The Russian exercise Kavkaz 2012 will also include paratroopers, here seen in a parade in 2005.

TBILISI, DFWatch – A top Georgian security official warns that there could be another war with Russia.

Russia and Georgia fought a brief war in August 2008 over two breakaway republics. Now the secretary of Georgia’s National Security Council warns that an unprecedented military exercise Russia is planning in September could be the prelude to another war.

Russia regularly holds exercises in the North Caucasus, but this year’s Kavkaz 2012 will for the first time take place in Abkhazia and South Ossetia, two breakaway republics currently occupied by Russia, as well as at a Russian military base inside Armenia.

Georgia has informed international organizations about the plans, and considers it a source of concern that the exercise is planned for September, just one month before the parliamentary elections in Georgia.

“It won’t be coincidental if our neighbor decides to start a large military exercise in the second part of September, a few days before the election.
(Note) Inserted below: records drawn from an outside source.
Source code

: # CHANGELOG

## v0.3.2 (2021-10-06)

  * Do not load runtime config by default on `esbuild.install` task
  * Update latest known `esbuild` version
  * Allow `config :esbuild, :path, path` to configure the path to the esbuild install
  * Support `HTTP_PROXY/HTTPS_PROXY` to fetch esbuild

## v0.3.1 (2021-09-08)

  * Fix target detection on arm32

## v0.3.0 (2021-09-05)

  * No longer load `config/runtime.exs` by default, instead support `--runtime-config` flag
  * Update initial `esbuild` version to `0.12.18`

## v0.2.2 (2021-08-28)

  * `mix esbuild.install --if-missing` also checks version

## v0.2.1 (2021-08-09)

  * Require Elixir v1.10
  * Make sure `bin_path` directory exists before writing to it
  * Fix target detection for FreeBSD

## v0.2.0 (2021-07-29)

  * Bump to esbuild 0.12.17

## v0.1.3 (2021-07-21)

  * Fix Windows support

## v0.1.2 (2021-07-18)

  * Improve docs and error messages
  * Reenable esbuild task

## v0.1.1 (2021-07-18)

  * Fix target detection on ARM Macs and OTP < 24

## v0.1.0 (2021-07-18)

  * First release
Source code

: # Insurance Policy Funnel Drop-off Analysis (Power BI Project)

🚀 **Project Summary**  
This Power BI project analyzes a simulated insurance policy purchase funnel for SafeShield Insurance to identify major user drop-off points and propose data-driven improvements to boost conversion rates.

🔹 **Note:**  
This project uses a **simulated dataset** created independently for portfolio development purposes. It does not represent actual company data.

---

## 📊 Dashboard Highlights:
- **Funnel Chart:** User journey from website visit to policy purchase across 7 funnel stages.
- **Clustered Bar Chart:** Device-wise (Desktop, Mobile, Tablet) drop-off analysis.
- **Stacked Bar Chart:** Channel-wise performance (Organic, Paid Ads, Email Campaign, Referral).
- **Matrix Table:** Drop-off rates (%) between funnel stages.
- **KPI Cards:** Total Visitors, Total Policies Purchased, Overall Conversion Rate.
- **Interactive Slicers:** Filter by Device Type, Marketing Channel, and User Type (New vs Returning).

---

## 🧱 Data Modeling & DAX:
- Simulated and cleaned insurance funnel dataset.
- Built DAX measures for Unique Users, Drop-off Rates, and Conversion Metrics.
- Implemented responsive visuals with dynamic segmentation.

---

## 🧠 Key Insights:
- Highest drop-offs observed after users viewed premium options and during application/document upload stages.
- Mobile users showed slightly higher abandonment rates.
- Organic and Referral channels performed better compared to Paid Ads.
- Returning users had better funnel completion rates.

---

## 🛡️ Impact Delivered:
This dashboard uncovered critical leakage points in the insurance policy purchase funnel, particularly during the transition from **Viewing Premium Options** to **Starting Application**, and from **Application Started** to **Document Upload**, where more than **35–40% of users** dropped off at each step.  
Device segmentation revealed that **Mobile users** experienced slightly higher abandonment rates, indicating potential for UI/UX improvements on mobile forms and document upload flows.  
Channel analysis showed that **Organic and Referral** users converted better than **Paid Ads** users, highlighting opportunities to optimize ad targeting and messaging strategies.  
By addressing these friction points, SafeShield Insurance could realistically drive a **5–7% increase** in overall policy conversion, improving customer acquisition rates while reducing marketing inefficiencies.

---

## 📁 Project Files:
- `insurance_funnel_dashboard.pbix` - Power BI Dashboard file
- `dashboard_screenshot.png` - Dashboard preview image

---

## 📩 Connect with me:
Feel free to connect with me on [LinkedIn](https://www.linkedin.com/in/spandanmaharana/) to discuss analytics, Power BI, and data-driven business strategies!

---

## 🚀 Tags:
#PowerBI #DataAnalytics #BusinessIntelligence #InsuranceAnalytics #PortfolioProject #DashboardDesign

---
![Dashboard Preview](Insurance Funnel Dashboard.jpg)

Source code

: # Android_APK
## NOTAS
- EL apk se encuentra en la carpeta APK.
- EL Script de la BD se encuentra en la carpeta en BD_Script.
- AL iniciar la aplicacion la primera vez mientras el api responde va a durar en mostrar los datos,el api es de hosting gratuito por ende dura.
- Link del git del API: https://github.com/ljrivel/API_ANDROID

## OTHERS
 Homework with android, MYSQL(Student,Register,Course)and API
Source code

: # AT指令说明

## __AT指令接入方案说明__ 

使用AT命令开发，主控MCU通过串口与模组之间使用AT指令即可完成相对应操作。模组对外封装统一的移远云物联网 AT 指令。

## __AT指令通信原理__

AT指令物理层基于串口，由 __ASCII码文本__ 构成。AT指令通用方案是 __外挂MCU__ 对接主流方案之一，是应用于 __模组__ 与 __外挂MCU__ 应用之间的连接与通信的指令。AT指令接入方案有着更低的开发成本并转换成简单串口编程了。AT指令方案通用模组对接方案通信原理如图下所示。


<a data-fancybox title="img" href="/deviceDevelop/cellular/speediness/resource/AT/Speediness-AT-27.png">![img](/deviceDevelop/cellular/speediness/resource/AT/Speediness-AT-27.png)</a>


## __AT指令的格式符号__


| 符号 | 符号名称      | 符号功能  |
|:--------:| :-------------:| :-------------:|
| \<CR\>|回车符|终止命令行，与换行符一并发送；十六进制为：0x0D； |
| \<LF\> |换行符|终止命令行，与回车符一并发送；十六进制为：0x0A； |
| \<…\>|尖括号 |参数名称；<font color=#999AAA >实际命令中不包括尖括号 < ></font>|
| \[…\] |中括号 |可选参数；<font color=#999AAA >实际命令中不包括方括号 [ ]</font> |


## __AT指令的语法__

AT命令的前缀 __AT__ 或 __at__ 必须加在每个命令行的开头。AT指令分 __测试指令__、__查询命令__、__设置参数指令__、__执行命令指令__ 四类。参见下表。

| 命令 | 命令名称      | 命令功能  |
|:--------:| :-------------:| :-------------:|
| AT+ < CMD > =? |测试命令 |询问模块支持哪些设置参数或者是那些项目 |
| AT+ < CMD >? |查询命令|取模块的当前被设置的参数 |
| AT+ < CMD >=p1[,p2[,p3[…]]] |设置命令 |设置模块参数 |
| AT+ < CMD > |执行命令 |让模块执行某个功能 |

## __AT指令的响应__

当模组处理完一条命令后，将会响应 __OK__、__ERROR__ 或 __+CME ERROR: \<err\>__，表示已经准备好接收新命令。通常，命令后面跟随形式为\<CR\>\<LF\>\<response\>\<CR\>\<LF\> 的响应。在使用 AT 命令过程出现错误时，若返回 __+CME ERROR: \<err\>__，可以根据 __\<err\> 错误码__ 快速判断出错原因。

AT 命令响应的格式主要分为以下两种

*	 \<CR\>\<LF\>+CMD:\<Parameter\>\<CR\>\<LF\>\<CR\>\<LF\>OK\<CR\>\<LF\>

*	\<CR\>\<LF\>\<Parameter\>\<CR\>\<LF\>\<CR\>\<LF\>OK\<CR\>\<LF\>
Aside from this, it will use all possible means to discredit these elections, frighten Georgians through the use of force on one hand, and on the other hand buy Georgian voters by the money flow from that country,” Georgian president Mikheil Saakashvili said while meeting with a delegation from the European People’s Party.

Giga Bokeria, Secretary of the National Security Council of Georgia, considers Kavkaz 2012 concerning in regards of time scale, goals, preparing a reaction for the Iran problem and the fact that the exercise is to be held at Russian military bases in Georgia’s occupied regions. He said in an interview with Ekho Moskvy that he hopes that the international situation and other conditions will prevent this potential decision from being implemented.

The Georgian official doesn’t exclude the possibility of another war between Russia and Georgia. He says there is desire in Russia to finish what started in 2008.

Georgia follows the direction which was the reason for the Russian aggression in 2008, he says, which is a reference to Georgia’s aspirations to be a member of NATO and the EU. Until there is such a desire and a policy to implement this desire, there will always be a problem with the Russian government, which means that this kind of danger shouldn’t be excluded, Bokeria told Ekho Moskvy, an independent Russian radio network.

“The main threat from a Georgian perspective remains Russian military threat because militarization and deepening military infrastructure on Georgian territory continues because a military exercise is going to be held in autumn,” Bokeria said.

According to the Georgian Foreign Affair Ministry, Russia responded to Georgia’s concern about the military exercise.

“The Russian side responded to the concerns raised by the Georgian participants on the military drill ‘Kavkaz 2012’ with the assurance that the exercise will be command-and-staff drill and not include the Russian troops deployed outside of the territory of Russia,” a statement released by the Foreign Ministry during the 19th round of the Geneva talks says,

“‘The Georgian side will wait for this statement to be officially confirmed by the relevant authorities of the Russian Federation and be substantiated by the actual facts on the ground before making further official assessments.”